Bruno Bonnell a rejoint Emmanuel Macron dès 2015. Devenu son "Monsieur Entreprises", il livre à LSA la vision du candidat sur le commerce et l'entreprise.
Bruno Bonnell a rejoint Emmanuel Macron dès 2015. Devenu son "Monsieur Entreprises", il livre à LSA la vision du candidat sur le commerce et l'entreprise.© Salque Jean-Louis DR

LSA : On dit souvent que les « politiques », de droite comme de gauche, ne connaissent pas grand-chose au monde de l’entreprise. Qu’en sera-t-il d’Emmanuel Macron ?

Bruno Bonnell : J’ai connu Emmanuel Macron parce qu’en tant que ministre de l’Economie à Bercy, il avait voulu poursuivre le projet de la Nouvelle France industrielle initié par son prédécesseur.
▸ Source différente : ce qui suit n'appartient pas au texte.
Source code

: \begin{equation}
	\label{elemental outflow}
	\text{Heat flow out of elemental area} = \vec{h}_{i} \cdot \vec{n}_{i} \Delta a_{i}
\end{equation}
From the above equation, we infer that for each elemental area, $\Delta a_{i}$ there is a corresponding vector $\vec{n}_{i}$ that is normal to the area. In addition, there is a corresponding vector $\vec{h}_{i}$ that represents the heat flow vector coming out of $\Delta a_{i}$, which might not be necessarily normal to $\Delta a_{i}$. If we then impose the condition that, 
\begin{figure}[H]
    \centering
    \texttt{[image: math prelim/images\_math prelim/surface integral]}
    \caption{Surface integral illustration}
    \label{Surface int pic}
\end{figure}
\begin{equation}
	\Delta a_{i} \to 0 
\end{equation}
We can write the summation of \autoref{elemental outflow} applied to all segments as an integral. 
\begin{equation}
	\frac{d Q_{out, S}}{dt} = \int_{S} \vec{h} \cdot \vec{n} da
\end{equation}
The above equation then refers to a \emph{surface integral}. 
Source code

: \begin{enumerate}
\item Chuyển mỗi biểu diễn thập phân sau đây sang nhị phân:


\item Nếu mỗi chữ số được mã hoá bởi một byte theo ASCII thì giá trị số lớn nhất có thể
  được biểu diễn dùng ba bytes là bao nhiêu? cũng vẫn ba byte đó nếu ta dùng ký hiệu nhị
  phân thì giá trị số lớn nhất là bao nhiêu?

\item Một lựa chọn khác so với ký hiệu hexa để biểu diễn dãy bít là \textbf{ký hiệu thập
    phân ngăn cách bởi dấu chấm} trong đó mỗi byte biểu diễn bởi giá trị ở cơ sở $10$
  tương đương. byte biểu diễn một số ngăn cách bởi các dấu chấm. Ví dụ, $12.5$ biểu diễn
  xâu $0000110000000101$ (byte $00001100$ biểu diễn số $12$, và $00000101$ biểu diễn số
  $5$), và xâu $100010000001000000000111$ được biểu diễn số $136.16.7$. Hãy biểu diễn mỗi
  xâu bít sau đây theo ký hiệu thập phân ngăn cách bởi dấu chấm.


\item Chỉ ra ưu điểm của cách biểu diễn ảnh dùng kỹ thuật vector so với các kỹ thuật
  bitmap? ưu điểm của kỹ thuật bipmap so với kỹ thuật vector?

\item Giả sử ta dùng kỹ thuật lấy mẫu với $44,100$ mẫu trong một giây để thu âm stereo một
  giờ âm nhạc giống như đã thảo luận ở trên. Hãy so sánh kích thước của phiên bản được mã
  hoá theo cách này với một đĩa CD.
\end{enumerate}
J’ai eu l’occasion de le voir interagir avec le monde de l’entreprise. Nous avons un candidat à la Présidence qui connaît les rouages de l’entreprise, ses mécanismes, sa complexité, et ne les résume pas à des images marketing ou des comptes d’exploitation, mais en comprend les enjeux sociétaux. Depuis que je suis entrepreneur, c’est-à-dire depuis 35 ans, j’ai vu tous les ministres de l’Economie et de la culture et tous les présidents de la République. Emmanuel Macron est de loin celui qui connaît le mieux le monde de l’entreprise. Et quand il parle de « libérer le travail », il a des mesures concrètes.

LSA : Lesquelles ?

B.B : Emmanuel Macron veut encourager l’investissement des entreprises et leur audace, ce qui relancera l’économie. Cela passe d’abord par une baisse des impôts, de l’impôt sur les sociétés que nous ramenons à 25% au lieu de 33%, et par une réforme de l’ISF. On ne laisse que les investissements patrimoniaux dans ce dernier. Ensuite, le candidat prône une baisse des charges, de 6% sur tous les salaires et jusqu’à dix points sur le Smic. Résultat : il n’y a plus de charges patronales sur le salaire minimum.Enfin, en redonnant du pouvoir d'achat aux ménages, il relance l'économie.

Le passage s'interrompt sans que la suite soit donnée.